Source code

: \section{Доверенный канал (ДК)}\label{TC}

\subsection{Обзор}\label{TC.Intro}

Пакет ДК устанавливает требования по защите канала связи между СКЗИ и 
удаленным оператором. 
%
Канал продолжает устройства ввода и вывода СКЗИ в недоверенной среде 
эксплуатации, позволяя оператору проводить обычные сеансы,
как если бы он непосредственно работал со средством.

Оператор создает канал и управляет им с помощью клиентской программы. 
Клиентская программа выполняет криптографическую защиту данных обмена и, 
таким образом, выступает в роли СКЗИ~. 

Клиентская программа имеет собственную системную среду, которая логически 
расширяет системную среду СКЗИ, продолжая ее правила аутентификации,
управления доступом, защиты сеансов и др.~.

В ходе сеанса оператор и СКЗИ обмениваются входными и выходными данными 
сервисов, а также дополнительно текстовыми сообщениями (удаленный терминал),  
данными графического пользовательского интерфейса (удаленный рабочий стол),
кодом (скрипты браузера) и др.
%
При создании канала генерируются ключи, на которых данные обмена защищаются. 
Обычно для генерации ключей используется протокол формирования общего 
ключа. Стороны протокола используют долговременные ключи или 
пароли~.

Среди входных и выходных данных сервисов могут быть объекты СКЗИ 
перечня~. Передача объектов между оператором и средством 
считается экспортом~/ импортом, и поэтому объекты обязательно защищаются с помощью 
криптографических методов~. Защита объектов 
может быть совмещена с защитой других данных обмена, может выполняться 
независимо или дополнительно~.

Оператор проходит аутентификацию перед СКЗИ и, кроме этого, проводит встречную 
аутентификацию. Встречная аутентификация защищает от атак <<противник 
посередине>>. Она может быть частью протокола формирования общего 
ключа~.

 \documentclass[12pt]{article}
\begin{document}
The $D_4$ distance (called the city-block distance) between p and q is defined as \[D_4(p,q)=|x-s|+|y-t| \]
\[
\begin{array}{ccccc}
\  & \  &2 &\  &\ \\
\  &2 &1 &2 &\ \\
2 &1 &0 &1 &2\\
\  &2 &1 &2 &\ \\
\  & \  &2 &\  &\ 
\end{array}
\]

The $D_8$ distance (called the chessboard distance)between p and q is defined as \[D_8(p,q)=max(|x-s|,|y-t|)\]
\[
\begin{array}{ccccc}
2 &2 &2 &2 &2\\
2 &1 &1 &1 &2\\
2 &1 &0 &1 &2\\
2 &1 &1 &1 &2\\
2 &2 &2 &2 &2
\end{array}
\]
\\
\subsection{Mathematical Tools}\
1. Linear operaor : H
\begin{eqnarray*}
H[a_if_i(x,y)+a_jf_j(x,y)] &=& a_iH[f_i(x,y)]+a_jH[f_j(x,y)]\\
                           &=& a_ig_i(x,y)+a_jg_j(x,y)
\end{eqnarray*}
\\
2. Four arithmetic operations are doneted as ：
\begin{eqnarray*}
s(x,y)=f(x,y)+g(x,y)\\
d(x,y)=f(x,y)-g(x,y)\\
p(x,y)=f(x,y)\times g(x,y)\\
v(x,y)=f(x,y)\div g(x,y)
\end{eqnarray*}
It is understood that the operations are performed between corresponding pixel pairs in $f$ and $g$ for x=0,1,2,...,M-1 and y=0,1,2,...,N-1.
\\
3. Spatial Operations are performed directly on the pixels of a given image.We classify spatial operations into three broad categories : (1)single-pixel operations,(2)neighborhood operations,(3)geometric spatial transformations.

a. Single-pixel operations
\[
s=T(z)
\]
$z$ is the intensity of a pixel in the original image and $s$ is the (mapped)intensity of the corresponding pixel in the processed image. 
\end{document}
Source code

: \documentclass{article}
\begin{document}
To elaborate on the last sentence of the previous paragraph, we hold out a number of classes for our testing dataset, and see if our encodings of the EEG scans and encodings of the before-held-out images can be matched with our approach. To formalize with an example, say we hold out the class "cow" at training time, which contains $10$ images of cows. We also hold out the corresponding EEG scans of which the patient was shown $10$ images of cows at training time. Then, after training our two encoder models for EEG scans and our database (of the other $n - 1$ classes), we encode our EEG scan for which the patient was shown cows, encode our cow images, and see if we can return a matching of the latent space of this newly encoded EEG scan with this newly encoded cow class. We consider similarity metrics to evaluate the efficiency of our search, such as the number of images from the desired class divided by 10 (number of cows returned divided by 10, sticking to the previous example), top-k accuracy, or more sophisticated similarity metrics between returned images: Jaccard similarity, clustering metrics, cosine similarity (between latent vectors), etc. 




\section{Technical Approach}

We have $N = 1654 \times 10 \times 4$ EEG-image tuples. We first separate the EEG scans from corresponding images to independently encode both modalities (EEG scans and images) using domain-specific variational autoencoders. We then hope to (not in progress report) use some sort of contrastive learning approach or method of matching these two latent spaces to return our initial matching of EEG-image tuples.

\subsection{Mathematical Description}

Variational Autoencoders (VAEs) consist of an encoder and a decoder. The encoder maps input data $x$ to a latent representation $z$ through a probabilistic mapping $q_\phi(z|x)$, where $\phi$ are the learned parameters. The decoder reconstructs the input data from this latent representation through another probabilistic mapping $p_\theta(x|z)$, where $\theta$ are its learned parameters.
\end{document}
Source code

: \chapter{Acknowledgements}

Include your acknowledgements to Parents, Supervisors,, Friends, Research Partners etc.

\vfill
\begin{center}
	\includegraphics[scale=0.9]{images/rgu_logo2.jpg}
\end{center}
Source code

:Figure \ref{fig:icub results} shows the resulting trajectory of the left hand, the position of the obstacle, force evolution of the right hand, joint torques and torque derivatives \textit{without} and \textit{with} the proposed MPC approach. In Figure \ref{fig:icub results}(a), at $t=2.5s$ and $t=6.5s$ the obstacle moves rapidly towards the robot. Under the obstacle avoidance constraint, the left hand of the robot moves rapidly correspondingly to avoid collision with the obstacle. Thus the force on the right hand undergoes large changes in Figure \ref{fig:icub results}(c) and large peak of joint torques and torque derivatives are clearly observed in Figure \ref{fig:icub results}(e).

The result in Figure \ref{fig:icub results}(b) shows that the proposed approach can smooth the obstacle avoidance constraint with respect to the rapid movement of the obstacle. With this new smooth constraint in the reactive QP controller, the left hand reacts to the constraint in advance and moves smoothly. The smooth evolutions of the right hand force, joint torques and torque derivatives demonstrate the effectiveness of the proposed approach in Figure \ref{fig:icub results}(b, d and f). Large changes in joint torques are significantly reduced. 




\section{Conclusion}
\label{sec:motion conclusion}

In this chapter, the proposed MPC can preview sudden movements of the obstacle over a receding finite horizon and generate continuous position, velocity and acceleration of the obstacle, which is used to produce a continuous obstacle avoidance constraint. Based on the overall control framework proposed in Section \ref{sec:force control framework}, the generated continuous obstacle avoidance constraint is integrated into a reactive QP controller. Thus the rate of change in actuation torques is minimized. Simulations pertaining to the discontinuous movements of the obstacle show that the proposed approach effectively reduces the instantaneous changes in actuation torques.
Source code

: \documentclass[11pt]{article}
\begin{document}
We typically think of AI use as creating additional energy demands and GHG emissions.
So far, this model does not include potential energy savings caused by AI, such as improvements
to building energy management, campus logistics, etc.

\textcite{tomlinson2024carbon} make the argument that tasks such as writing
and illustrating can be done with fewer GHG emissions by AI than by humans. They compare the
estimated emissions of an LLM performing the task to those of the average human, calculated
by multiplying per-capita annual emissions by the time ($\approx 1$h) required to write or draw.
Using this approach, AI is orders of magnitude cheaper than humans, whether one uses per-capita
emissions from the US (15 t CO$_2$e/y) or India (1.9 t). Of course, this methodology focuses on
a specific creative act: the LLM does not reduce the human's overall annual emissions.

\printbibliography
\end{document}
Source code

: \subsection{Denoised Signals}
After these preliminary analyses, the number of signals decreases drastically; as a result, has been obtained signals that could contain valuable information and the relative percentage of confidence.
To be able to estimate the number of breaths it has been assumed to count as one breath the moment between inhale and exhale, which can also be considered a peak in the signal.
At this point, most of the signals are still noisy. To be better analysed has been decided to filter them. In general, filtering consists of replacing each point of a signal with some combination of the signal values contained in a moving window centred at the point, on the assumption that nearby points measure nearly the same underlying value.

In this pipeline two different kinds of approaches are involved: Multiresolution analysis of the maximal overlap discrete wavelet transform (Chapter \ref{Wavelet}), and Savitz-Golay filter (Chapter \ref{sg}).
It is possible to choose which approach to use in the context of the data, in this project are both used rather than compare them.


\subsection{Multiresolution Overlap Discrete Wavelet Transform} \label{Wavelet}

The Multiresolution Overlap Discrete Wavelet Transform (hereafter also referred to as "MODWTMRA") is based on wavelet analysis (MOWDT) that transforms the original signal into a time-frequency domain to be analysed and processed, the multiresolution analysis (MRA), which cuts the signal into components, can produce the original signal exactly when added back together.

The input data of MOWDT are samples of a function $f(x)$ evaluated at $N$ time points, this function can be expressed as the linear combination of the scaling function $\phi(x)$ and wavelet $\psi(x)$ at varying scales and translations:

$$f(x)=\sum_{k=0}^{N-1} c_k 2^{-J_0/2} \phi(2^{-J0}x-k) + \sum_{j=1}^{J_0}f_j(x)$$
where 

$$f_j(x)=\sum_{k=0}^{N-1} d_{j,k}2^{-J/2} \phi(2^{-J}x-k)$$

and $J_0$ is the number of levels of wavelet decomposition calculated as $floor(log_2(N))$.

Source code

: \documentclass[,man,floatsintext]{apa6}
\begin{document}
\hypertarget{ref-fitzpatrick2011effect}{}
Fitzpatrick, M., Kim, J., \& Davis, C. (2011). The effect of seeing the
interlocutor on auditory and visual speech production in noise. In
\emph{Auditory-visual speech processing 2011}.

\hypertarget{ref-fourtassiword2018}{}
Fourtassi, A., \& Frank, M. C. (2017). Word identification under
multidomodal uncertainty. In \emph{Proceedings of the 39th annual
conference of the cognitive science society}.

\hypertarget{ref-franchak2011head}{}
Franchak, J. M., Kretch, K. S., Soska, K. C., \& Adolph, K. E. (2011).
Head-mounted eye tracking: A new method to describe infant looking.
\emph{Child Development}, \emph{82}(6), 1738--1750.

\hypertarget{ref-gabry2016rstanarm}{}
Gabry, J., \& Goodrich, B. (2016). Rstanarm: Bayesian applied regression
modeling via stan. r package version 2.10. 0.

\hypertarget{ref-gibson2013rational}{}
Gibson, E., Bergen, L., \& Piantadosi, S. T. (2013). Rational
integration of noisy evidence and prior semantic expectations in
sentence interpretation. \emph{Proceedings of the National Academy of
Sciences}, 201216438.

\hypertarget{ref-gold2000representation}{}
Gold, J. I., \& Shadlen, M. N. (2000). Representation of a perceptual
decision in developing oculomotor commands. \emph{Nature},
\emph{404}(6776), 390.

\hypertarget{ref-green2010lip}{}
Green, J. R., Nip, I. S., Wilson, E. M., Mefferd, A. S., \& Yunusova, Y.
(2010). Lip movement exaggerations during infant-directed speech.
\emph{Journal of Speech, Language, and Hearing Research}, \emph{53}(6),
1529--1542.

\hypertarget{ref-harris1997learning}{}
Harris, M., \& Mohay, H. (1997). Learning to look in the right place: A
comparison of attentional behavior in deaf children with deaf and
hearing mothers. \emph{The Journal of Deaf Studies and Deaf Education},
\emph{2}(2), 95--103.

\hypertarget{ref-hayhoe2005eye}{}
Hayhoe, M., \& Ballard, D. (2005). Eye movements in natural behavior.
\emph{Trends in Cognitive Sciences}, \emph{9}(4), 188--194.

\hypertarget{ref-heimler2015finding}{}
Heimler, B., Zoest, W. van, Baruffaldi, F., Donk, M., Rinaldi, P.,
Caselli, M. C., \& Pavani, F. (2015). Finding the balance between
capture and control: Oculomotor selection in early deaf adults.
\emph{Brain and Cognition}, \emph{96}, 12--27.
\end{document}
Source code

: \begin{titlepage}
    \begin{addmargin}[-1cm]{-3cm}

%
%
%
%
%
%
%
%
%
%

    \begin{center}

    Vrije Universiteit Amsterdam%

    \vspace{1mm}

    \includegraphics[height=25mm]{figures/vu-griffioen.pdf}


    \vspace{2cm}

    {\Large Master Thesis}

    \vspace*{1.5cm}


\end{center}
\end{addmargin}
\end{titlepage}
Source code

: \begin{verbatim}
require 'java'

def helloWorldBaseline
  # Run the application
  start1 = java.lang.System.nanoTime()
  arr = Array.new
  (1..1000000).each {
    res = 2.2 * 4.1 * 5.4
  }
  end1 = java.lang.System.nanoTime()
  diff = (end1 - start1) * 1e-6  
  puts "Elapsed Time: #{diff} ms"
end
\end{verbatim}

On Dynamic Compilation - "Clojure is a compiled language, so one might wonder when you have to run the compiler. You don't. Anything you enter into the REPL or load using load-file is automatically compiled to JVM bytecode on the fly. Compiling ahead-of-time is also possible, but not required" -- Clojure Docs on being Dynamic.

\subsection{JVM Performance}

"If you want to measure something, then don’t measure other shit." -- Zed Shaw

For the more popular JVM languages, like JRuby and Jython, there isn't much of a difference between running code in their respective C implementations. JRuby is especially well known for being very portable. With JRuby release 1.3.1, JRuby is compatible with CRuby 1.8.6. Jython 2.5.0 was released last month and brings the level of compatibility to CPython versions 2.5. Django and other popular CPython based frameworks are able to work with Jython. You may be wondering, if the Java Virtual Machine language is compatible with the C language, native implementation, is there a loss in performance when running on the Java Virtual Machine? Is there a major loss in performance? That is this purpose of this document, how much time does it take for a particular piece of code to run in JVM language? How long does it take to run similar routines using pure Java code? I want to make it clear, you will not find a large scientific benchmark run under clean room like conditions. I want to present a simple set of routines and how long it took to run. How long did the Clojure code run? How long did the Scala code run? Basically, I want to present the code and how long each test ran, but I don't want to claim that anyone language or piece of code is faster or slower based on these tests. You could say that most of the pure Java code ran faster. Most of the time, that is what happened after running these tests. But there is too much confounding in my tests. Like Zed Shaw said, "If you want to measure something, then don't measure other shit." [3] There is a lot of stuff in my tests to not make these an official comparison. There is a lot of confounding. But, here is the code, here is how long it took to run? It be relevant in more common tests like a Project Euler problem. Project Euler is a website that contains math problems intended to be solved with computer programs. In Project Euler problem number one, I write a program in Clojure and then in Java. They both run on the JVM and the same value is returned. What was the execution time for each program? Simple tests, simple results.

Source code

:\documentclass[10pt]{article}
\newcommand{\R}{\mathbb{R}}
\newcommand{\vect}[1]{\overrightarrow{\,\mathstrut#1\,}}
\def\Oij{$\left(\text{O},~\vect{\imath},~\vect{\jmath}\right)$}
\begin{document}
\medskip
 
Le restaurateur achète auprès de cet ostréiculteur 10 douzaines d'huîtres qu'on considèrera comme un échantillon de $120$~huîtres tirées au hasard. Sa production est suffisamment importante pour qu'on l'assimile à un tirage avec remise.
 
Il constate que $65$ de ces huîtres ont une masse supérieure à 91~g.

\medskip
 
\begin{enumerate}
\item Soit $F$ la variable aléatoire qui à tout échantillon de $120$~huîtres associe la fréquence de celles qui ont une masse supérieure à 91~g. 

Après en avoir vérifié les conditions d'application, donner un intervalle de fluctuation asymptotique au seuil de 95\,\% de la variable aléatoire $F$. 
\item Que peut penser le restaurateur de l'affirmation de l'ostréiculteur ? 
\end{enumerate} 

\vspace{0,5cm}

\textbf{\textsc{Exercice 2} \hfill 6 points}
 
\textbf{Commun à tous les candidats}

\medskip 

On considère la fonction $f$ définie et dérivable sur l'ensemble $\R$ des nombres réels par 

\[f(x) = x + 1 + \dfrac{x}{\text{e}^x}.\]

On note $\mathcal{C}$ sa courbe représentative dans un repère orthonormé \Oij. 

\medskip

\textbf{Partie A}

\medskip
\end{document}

--*--

Exercise objective: Would you quote everything above from the line containing "удаленным оператором." down to the line containing "Клиентская программа выполняет"? Include both of those lines and nothing else.

Reply to the exercise:
удаленным оператором. 
%
Канал продолжает устройства ввода и вывода СКЗИ в недоверенной среде 
эксплуатации, позволяя оператору проводить обычные сеансы,
как если бы он непосредственно работал со средством.

Оператор создает канал и управляет им с помощью клиентской программы. 
Клиентская программа выполняет криптографическую защиту данных обмена и, 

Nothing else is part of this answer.